Similarly, $$ \sum_{\substack{n\le x \\ n\text{ squarefree}}} n = \int_{c-i\infty}^{c+i\infty} \biggl( \sum_{\substack{n\ge1 \\ n\text{ squarefree}}} n\cdot n^{-s} \biggr) \frac{x^s}s \, ds = \int_{c-i\infty}^{c+i\infty} \frac{\zeta(s-1)}{\zeta(2s-2)} \frac{x^s}s \, ds, $$ whose residue at $s=2$ is $\frac1{\zeta(2)} \frac{x^2}2 = \frac6{\pi^2}\frac{x^2}2$, again giving the main term.
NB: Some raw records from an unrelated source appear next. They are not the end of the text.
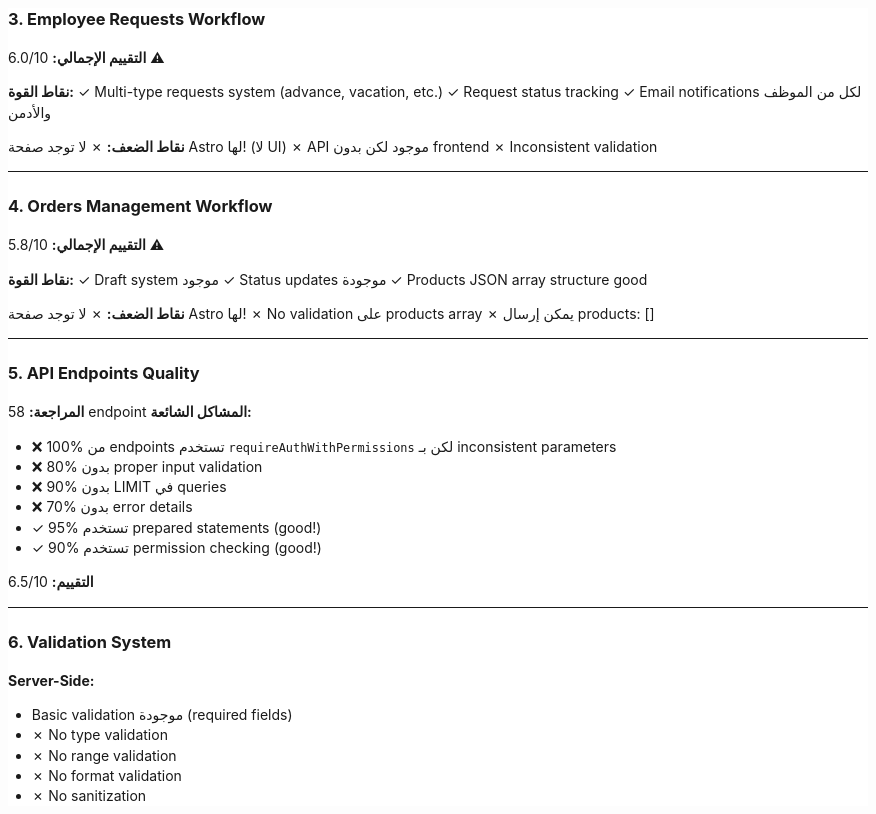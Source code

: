 
### 3. Employee Requests Workflow

**التقييم الإجمالي:** 6.0/10 ⚠️

**نقاط القوة:**
✓ Multi-type requests system (advance, vacation, etc.)
✓ Request status tracking
✓ Email notifications لكل من الموظف والأدمن

**نقاط الضعف:**
✗ لا توجد صفحة Astro لها! (لا UI)
✗ API موجود لكن بدون frontend
✗ Inconsistent validation

---

### 4. Orders Management Workflow

**التقييم الإجمالي:** 5.8/10 ⚠️

**نقاط القوة:**
✓ Draft system موجود
✓ Status updates موجودة
✓ Products JSON array structure good

**نقاط الضعف:**
✗ لا توجد صفحة Astro لها!
✗ No validation على products array
✗ يمكن إرسال products: []

---

### 5. API Endpoints Quality

**المراجعة:** 58 endpoint
**المشاكل الشائعة:**
- ❌ 100% من endpoints تستخدم `requireAuthWithPermissions` لكن بـ inconsistent parameters
- ❌ 80% بدون proper input validation
- ❌ 90% بدون LIMIT في queries
- ❌ 70% بدون error details
- ✓ 95% تستخدم prepared statements (good!)
- ✓ 90% تستخدم permission checking (good!)

**التقييم:** 6.5/10

---

### 6. Validation System

**Server-Side:**
- Basic validation موجودة (required fields)
- ✗ No type validation
- ✗ No range validation
- ✗ No format validation
- ✗ No sanitization
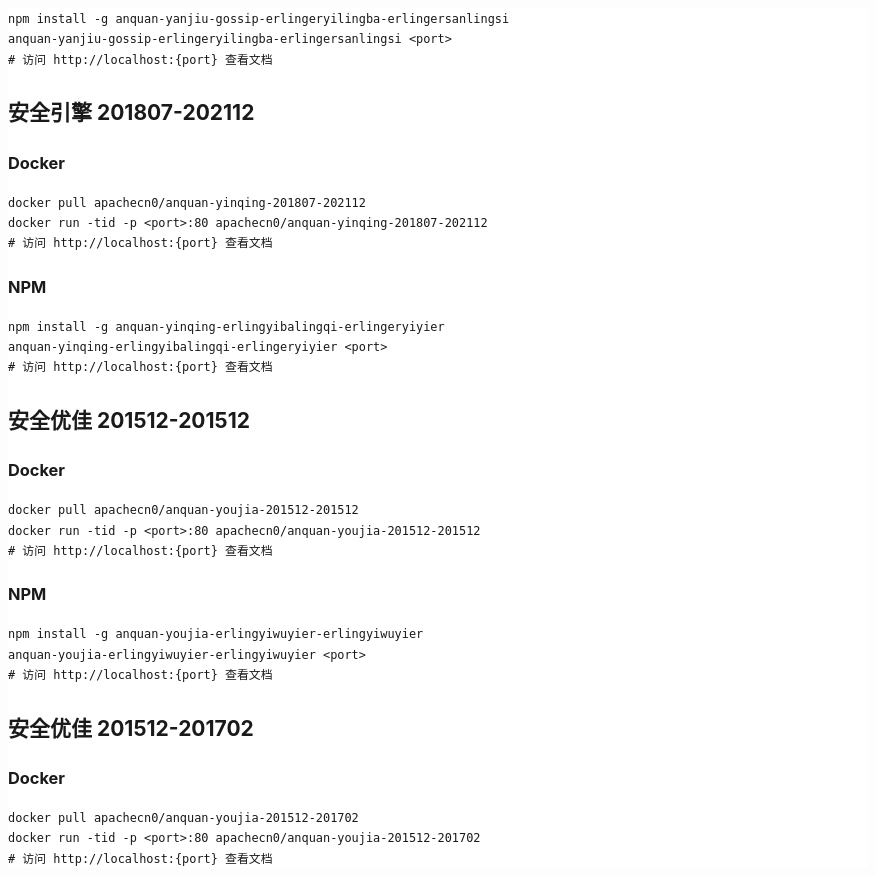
 ```
npm install -g anquan-yanjiu-gossip-erlingeryilingba-erlingersanlingsi
anquan-yanjiu-gossip-erlingeryilingba-erlingersanlingsi <port>
# 访问 http://localhost:{port} 查看文档
```

## 安全引擎 201807-202112



### Docker

```
docker pull apachecn0/anquan-yinqing-201807-202112
docker run -tid -p <port>:80 apachecn0/anquan-yinqing-201807-202112
# 访问 http://localhost:{port} 查看文档
```



### NPM

```
npm install -g anquan-yinqing-erlingyibalingqi-erlingeryiyier
anquan-yinqing-erlingyibalingqi-erlingeryiyier <port>
# 访问 http://localhost:{port} 查看文档
```

## 安全优佳 201512-201512



### Docker

```
docker pull apachecn0/anquan-youjia-201512-201512
docker run -tid -p <port>:80 apachecn0/anquan-youjia-201512-201512
# 访问 http://localhost:{port} 查看文档
```



### NPM

```
npm install -g anquan-youjia-erlingyiwuyier-erlingyiwuyier
anquan-youjia-erlingyiwuyier-erlingyiwuyier <port>
# 访问 http://localhost:{port} 查看文档
```

## 安全优佳 201512-201702



### Docker

```
docker pull apachecn0/anquan-youjia-201512-201702
docker run -tid -p <port>:80 apachecn0/anquan-youjia-201512-201702
# 访问 http://localhost:{port} 查看文档
```
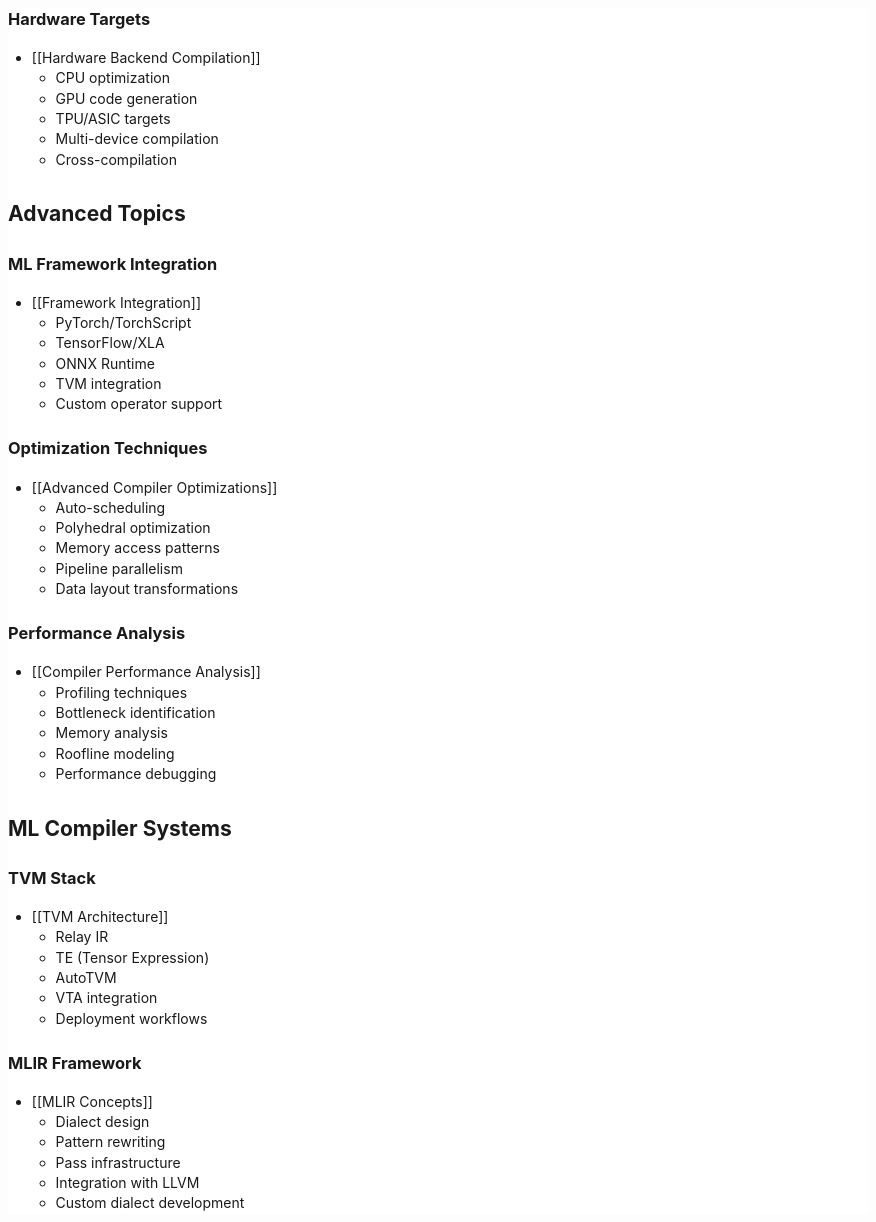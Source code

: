 ### Hardware Targets
- [[Hardware Backend Compilation]]
  - CPU optimization
  - GPU code generation
  - TPU/ASIC targets
  - Multi-device compilation
  - Cross-compilation

## Advanced Topics

### ML Framework Integration
- [[Framework Integration]]
  - PyTorch/TorchScript
  - TensorFlow/XLA
  - ONNX Runtime
  - TVM integration
  - Custom operator support

### Optimization Techniques
- [[Advanced Compiler Optimizations]]
  - Auto-scheduling
  - Polyhedral optimization
  - Memory access patterns
  - Pipeline parallelism
  - Data layout transformations

### Performance Analysis
- [[Compiler Performance Analysis]]
  - Profiling techniques
  - Bottleneck identification
  - Memory analysis
  - Roofline modeling
  - Performance debugging

## ML Compiler Systems

### TVM Stack
- [[TVM Architecture]]
  - Relay IR
  - TE (Tensor Expression)
  - AutoTVM
  - VTA integration
  - Deployment workflows

### MLIR Framework
- [[MLIR Concepts]]
  - Dialect design
  - Pattern rewriting
  - Pass infrastructure
  - Integration with LLVM
  - Custom dialect development
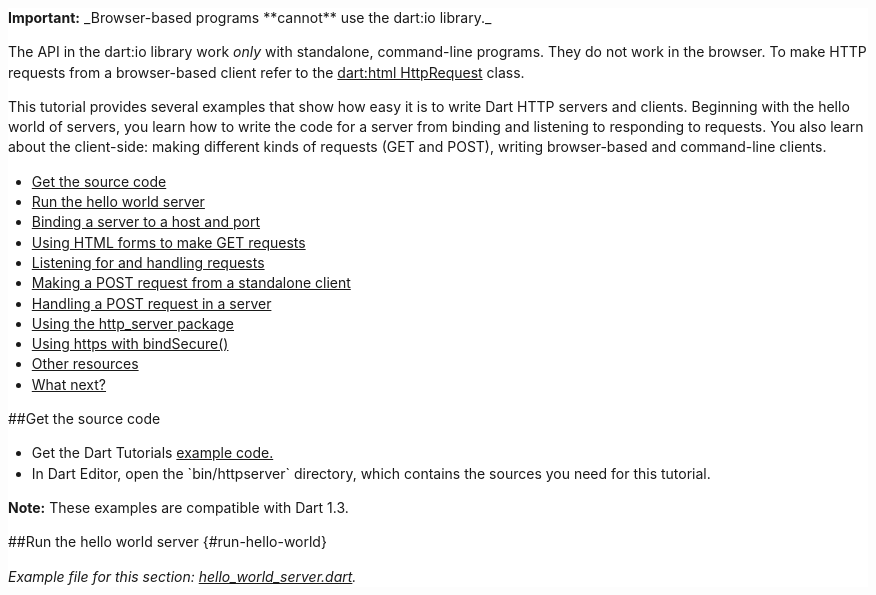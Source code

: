 <aside class="alert alert-info" markdown="1">
<strong>Important:</strong>
_Browser-based programs **cannot** use the dart:io library._

The API in the dart:io library
work _only_ with standalone, command-line programs.
They do not work in the browser.
To make HTTP requests from a browser-based client
refer to the
<a href="https://api.dartlang.org/dart_html/HttpRequest.html"
   target="_blank">dart:html HttpRequest</a> class.
</aside>

This tutorial provides several examples that show how easy
it is to write Dart HTTP servers and clients.
Beginning with the hello world of servers,
you learn how to write the code for a server
from binding and listening to responding to requests.
You also learn about the client-side: making different
kinds of requests (GET and POST),
writing browser-based and command-line clients.

* [Get the source code](#get-the-source-code)
* [Run the hello world server](#run-hello-world)
* [Binding a server to a host and port](#binding)
* [Using HTML forms to make GET requests](#using-forms-to-make-get-requests)
* [Listening for and handling requests](#httprequest-object)
* [Making a POST request from a standalone client](#making-post)
* [Handling a POST request in a server](#handling-post)
* [Using the http_server package](#using-http-server-package)
* [Using https with bindSecure()](#using-https)
* [Other resources](#other-resources)
* [What next?](#what-next)

##Get the source code

<ul>
  <li>
    Get the Dart Tutorials
    <a href="https://github.com/dart-lang/dart-tutorials-samples/archive/master.zip">
      example code.
    </a>
  </li>

  <li markdown="1">
In Dart Editor, open the `bin/httpserver` directory, which contains
the sources you need for this tutorial.
  </li>
</ul>

**Note:** These examples are compatible with Dart 1.3.

##Run the hello world server {#run-hello-world}

_Example file for this section:
<a href="https://github.com/dart-lang/dart-tutorials-samples/blob/master/bin/httpserver/hello_world_server.dart"
   target="_target">hello_world_server.dart</a>._
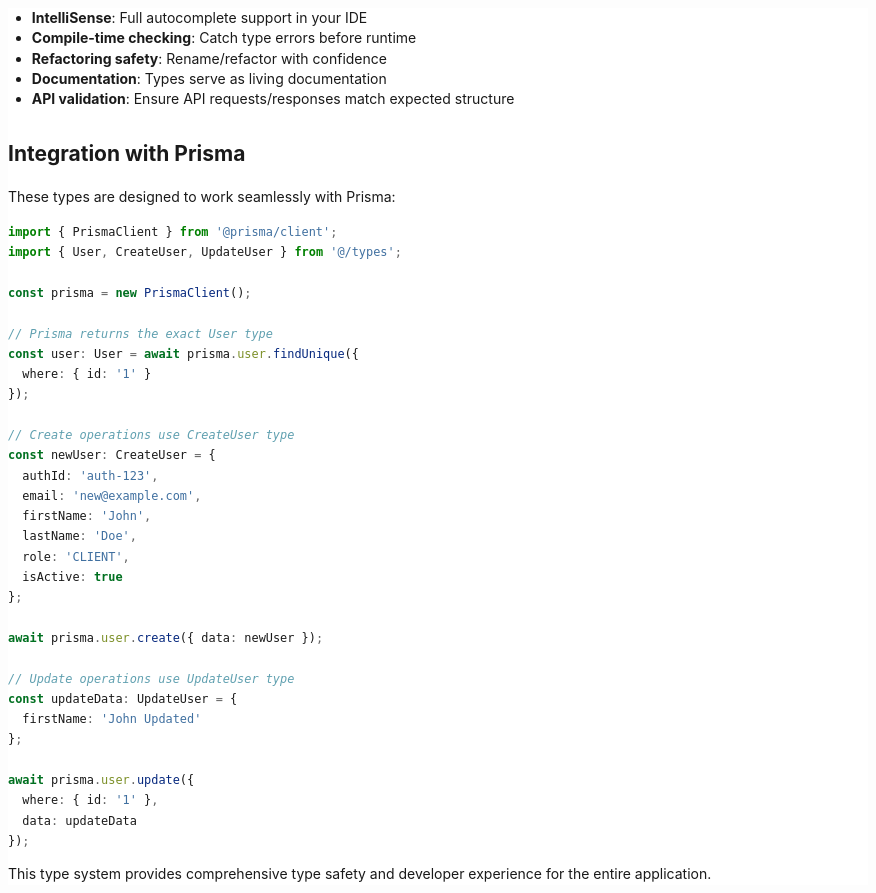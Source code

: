 - **IntelliSense**: Full autocomplete support in your IDE
- **Compile-time checking**: Catch type errors before runtime
- **Refactoring safety**: Rename/refactor with confidence
- **Documentation**: Types serve as living documentation
- **API validation**: Ensure API requests/responses match expected structure

## Integration with Prisma

These types are designed to work seamlessly with Prisma:

```typescript
import { PrismaClient } from '@prisma/client';
import { User, CreateUser, UpdateUser } from '@/types';

const prisma = new PrismaClient();

// Prisma returns the exact User type
const user: User = await prisma.user.findUnique({
  where: { id: '1' }
});

// Create operations use CreateUser type
const newUser: CreateUser = {
  authId: 'auth-123',
  email: 'new@example.com',
  firstName: 'John',
  lastName: 'Doe',
  role: 'CLIENT',
  isActive: true
};

await prisma.user.create({ data: newUser });

// Update operations use UpdateUser type
const updateData: UpdateUser = {
  firstName: 'John Updated'
};

await prisma.user.update({
  where: { id: '1' },
  data: updateData
});
```

This type system provides comprehensive type safety and developer experience for the entire application.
So we can look at $$ \sum_{n\le x} \mathop{\rm rad}(n) = \int_{c-i\infty}^{c+i\infty} \biggl( \sum_{n=1}^\infty \mathop{\rm rad}(n) n^{-s} \biggr) \frac{x^s}s \, ds = \int_{c-i\infty}^{c+i\infty} \prod_p \biggl( 1 + \sum_{k=1}^\infty \frac p{p^{ks}} \biggr) \frac{x^s}s \, ds, $$ where we've converted the sum into its Euler product using multiplicativity. Some calculation reveals that $$ 1 + \sum_{k=1}^\infty \frac p{p^{ks}} = \frac{1-p^{-s}-p^{2-2 s}-p^{1-2 s}}{(1-p^{-(s-1)})(1-p^{-s})}, $$ and so $$ \prod_p \biggl( 1 + \sum_{k=1}^\infty \frac p{p^{ks}} \biggr) = \zeta(s-1) \prod_p \frac{1-p^{-s}-p^{2-2 s}+p^{1-2 s}}{1-p^{-s}} . $$ The residue of this function times $\frac{x^s}s$ at $s=2$ equals $$ \frac{x^2}2 \prod_p \frac{1-p^{-2}-p^{-2}+p^{-3}}{1-p^{-2}} = \frac{x^2}2 \prod_p \biggl( 1-\frac1{p(p+1)} \biggr). $$
(There is probably a way to get this main term without using complex analysis, and I suspect that it has already been done in the math literature.)